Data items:
****************************************

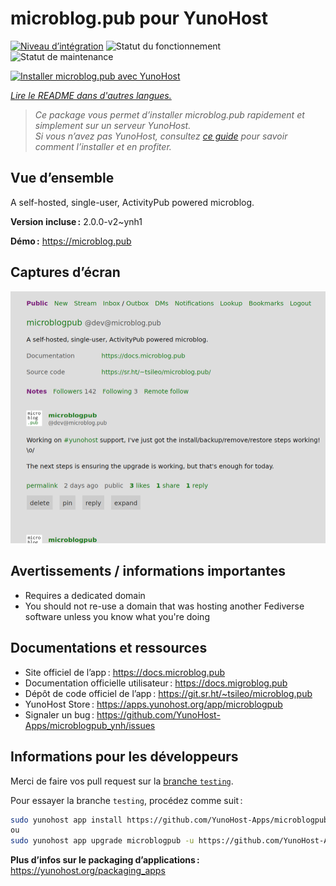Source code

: <!--
Nota bene : ce README est automatiquement généré par <https://github.com/YunoHost/apps/tree/master/tools/readme_generator>
Il NE doit PAS être modifié à la main.
-->

# microblog.pub pour YunoHost

[![Niveau d’intégration](https://dash.yunohost.org/integration/microblogpub.svg)](https://dash.yunohost.org/appci/app/microblogpub) ![Statut du fonctionnement](https://ci-apps.yunohost.org/ci/badges/microblogpub.status.svg) ![Statut de maintenance](https://ci-apps.yunohost.org/ci/badges/microblogpub.maintain.svg)

[![Installer microblog.pub avec YunoHost](https://install-app.yunohost.org/install-with-yunohost.svg)](https://install-app.yunohost.org/?app=microblogpub)

*[Lire le README dans d'autres langues.](./ALL_README.md)*

> *Ce package vous permet d’installer microblog.pub rapidement et simplement sur un serveur YunoHost.*  
> *Si vous n’avez pas YunoHost, consultez [ce guide](https://yunohost.org/install) pour savoir comment l’installer et en profiter.*

## Vue d’ensemble

A self-hosted, single-user, ActivityPub powered microblog.


**Version incluse :** 2.0.0-v2~ynh1

**Démo :** <https://microblog.pub>

## Captures d’écran

![Capture d’écran de microblog.pub](./doc/screenshots/microblogpub_demo.png)

## Avertissements / informations importantes

* Requires a dedicated domain
* You should not re-use a domain that was hosting another Fediverse software unless you know what you're doing

## Documentations et ressources

- Site officiel de l’app : <https://docs.microblog.pub>
- Documentation officielle utilisateur : <https://docs.migroblog.pub>
- Dépôt de code officiel de l’app : <https://git.sr.ht/~tsileo/microblog.pub>
- YunoHost Store : <https://apps.yunohost.org/app/microblogpub>
- Signaler un bug : <https://github.com/YunoHost-Apps/microblogpub_ynh/issues>

## Informations pour les développeurs

Merci de faire vos pull request sur la [branche `testing`](https://github.com/YunoHost-Apps/microblogpub_ynh/tree/testing).

Pour essayer la branche `testing`, procédez comme suit :

```bash
sudo yunohost app install https://github.com/YunoHost-Apps/microblogpub_ynh/tree/testing --debug
ou
sudo yunohost app upgrade microblogpub -u https://github.com/YunoHost-Apps/microblogpub_ynh/tree/testing --debug
```

**Plus d’infos sur le packaging d’applications :** <https://yunohost.org/packaging_apps>
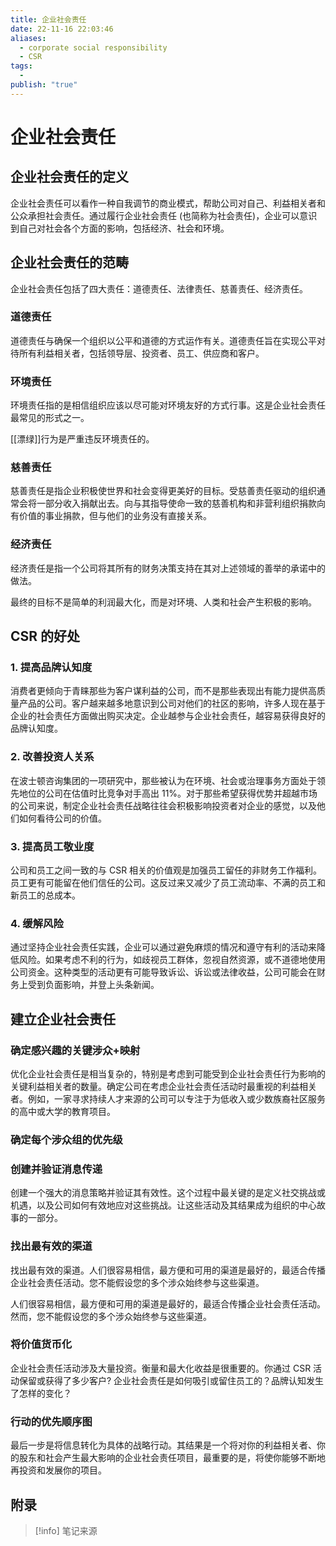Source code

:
 ```yaml
---
title: 企业社会责任
date: 22-11-16 22:03:46
aliases:
  - corporate social responsibility
  - CSR
tags:
  - 
publish: "true"
---
```


# 企业社会责任

## 企业社会责任的定义

企业社会责任可以看作一种自我调节的商业模式，帮助公司对自己、利益相关者和公众承担社会责任。通过履行企业社会责任 (也简称为社会责任)，企业可以意识到自己对社会各个方面的影响，包括经济、社会和环境。

## 企业社会责任的范畴

企业社会责任包括了四大责任：道德责任、法律责任、慈善责任、经济责任。

### 道德责任

道德责任与确保一个组织以公平和道德的方式运作有关。道德责任旨在实现公平对待所有利益相关者，包括领导层、投资者、员工、供应商和客户。

### 环境责任

环境责任指的是相信组织应该以尽可能对环境友好的方式行事。这是企业社会责任最常见的形式之一。

[[漂绿]]行为是严重违反环境责任的。

### 慈善责任

慈善责任是指企业积极使世界和社会变得更美好的目标。受慈善责任驱动的组织通常会将一部分收入捐献出去。向与其指导使命一致的慈善机构和非营利组织捐款向有价值的事业捐款，但与他们的业务没有直接关系。

### 经济责任

经济责任是指一个公司将其所有的财务决策支持在其对上述领域的善举的承诺中的做法。

最终的目标不是简单的利润最大化，而是对环境、人类和社会产生积极的影响。

## CSR 的好处

### 1. 提高品牌认知度

消费者更倾向于青睐那些为客户谋利益的公司，而不是那些表现出有能力提供高质量产品的公司。客户越来越多地意识到公司对他们的社区的影响，许多人现在基于企业的社会责任方面做出购买决定。企业越参与企业社会责任，越容易获得良好的品牌认知度。

### 2. 改善投资人关系

在波士顿咨询集团的一项研究中，那些被认为在环境、社会或治理事务方面处于领先地位的公司在估值时比竞争对手高出 11%。对于那些希望获得优势并超越市场的公司来说，制定企业社会责任战略往往会积极影响投资者对企业的感觉，以及他们如何看待公司的价值。

### 3. 提高员工敬业度

公司和员工之间一致的与 CSR 相关的价值观是加强员工留任的非财务工作福利。员工更有可能留在他们信任的公司。这反过来又减少了员工流动率、不满的员工和新员工的总成本。

### 4. 缓解风险

通过坚持企业社会责任实践，企业可以通过避免麻烦的情况和遵守有利的活动来降低风险。如果考虑不利的行为，如歧视员工群体，忽视自然资源，或不道德地使用公司资金。这种类型的活动更有可能导致诉讼、诉讼或法律收益，公司可能会在财务上受到负面影响，并登上头条新闻。

## 建立企业社会责任

### 确定感兴趣的关键涉众+映射

优化企业社会责任是相当复杂的，特别是考虑到可能受到企业社会责任行为影响的关键利益相关者的数量。确定公司在考虑企业社会责任活动时最重视的利益相关者。例如，一家寻求持续人才来源的公司可以专注于为低收入或少数族裔社区服务的高中或大学的教育项目。

### 确定每个涉众组的优先级

### 创建并验证消息传递

创建一个强大的消息策略并验证其有效性。这个过程中最关键的是定义社交挑战或机遇，以及公司如何有效地应对这些挑战。让这些活动及其结果成为组织的中心故事的一部分。

### 找出最有效的渠道

找出最有效的渠道。人们很容易相信，最方便和可用的渠道是最好的，最适合传播企业社会责任活动。您不能假设您的多个涉众始终参与这些渠道。

人们很容易相信，最方便和可用的渠道是最好的，最适合传播企业社会责任活动。然而，您不能假设您的多个涉众始终参与这些渠道。

### 将价值货币化

企业社会责任活动涉及大量投资。衡量和最大化收益是很重要的。你通过 CSR 活动保留或获得了多少客户? 企业社会责任是如何吸引或留住员工的？品牌认知发生了怎样的变化？

### 行动的优先顺序图

最后一步是将信息转化为具体的战略行动。其结果是一个将对你的利益相关者、你的股东和社会产生最大影响的企业社会责任项目，最重要的是，将使你能够不断地再投资和发展你的项目。

## 附录

> [!info] 笔记来源
>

****************************************

Return word for word the lines above from the line with "企业社会责任包括了四大责任：道德责任、法律责任、慈善责任、经济责任。" to the line with "慈善责任是指企业积极使世界和", including both and leaving out all others.

Response area:
企业社会责任包括了四大责任：道德责任、法律责任、慈善责任、经济责任。

### 道德责任

道德责任与确保一个组织以公平和道德的方式运作有关。道德责任旨在实现公平对待所有利益相关者，包括领导层、投资者、员工、供应商和客户。

### 环境责任

环境责任指的是相信组织应该以尽可能对环境友好的方式行事。这是企业社会责任最常见的形式之一。

[[漂绿]]行为是严重违反环境责任的。

### 慈善责任

慈善责任是指企业积极使世界和社会变得更美好的目标。受慈善责任驱动的组织通常会将一部分收入捐献出去。向与其指导使命一致的慈善机构和非营利组织捐款向有价值的事业捐款，但与他们的业务没有直接关系。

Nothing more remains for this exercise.